Все сувенирчики, открытки и приветы исправно передавались Евгенией Алексеевной как бы между прочим, естественно переплетаясь с очередной исторической справкой о том или ином памятнике, улице, площади. Рассказывала она примерно следующее: «А вот до самых Ленинских гор, за бывшей мамоновской дачей, до войны, тянулись деревянные постройки…»

— До войны? — спрашивала Леночка. — До сорок первого года?

— До семнадцатого, — как ни в чем не бывало отвечала Евгения Алексеевна. Пальцы ее вопреки плохому зрению мелькали над спицами, вывязывая замысловатый узор свитера. — Там наша семья снимала каждое лето один и тот же летний домик, — продолжала она. — Когда родилась я, этого домика уже не было, но Выголевы, хозяева его, остались дружны с моими родителями. А вскоре мой отец построил дачу. У Выголевых к тому времени появилась квартира на Зацепском валу, и мы очень часто ездили друг к дружке в гости. Я была совсем маленькой, когда в их семье родился Евтеюшка… А к чему я все это? Ах, да! Андрюшенька передавал тебе привет и вот этого медвежонка. Ну, Андрей Евтеевич… Для меня он навсегда останется Андрюшенькой.

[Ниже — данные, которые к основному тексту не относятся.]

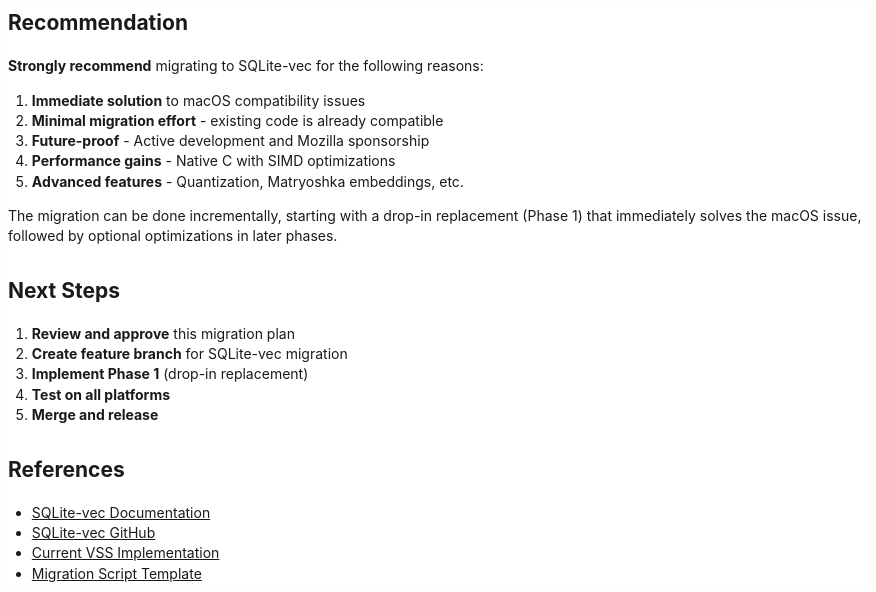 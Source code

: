## Recommendation

**Strongly recommend** migrating to SQLite-vec for the following reasons:

1. **Immediate solution** to macOS compatibility issues
2. **Minimal migration effort** - existing code is already compatible
3. **Future-proof** - Active development and Mozilla sponsorship
4. **Performance gains** - Native C with SIMD optimizations
5. **Advanced features** - Quantization, Matryoshka embeddings, etc.

The migration can be done incrementally, starting with a drop-in replacement (Phase 1) that immediately solves the macOS issue, followed by optional optimizations in later phases.

## Next Steps

1. **Review and approve** this migration plan
2. **Create feature branch** for SQLite-vec migration
3. **Implement Phase 1** (drop-in replacement)
4. **Test on all platforms**
5. **Merge and release**

## References

- [SQLite-vec Documentation](https://alexgarcia.xyz/sqlite-vec/)
- [SQLite-vec GitHub](https://github.com/asg017/sqlite-vec)
- [Current VSS Implementation](src/scriptrag/storage/vss_service.py)
- [Migration Script Template](https://github.com/asg017/sqlite-vec/blob/main/examples/migrate.py)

Далее следовал пространный и подробный рассказ о Зацепском вале, который представлял собой в XIV веке луга и «всполья», о Воробьевых горах, о графском доме Мамонова, долгое время называвшемся Мамоновой дачей.

Но далее Леночка была уже не в состоянии слушать. Она мяла в руках медвежонка, набитого волосяной губкой, трогала пальчиком его холодный черный носик и, глядя куда-то вдаль, бессмысленно улыбалась. Хорошо, что учительница не могла видеть отсутствующего выражения Леночкиного лица, или делала вид, что не замечает его. Во всяком случае, Леночка была ей безмерно благодарна за это.

А однажды Леночка пришла и увидела на столе рядом с вазочкой из голубого стекла в виде бутона тюльпана интересную и необычную открытку. Раньше она таких нигде не видела или не хотела видеть, а потом они стали попадаться ей очень часто, — на открытке был изображен котенок, высовывающийся из-под меховой опушки тапки. Мордочка у него грустная-грустная. И через все поле золотым вензелем надпись: «Мне грустно без тебя». Леночка украдкой открыла открытку, и раздалась тихая печальная мелодия.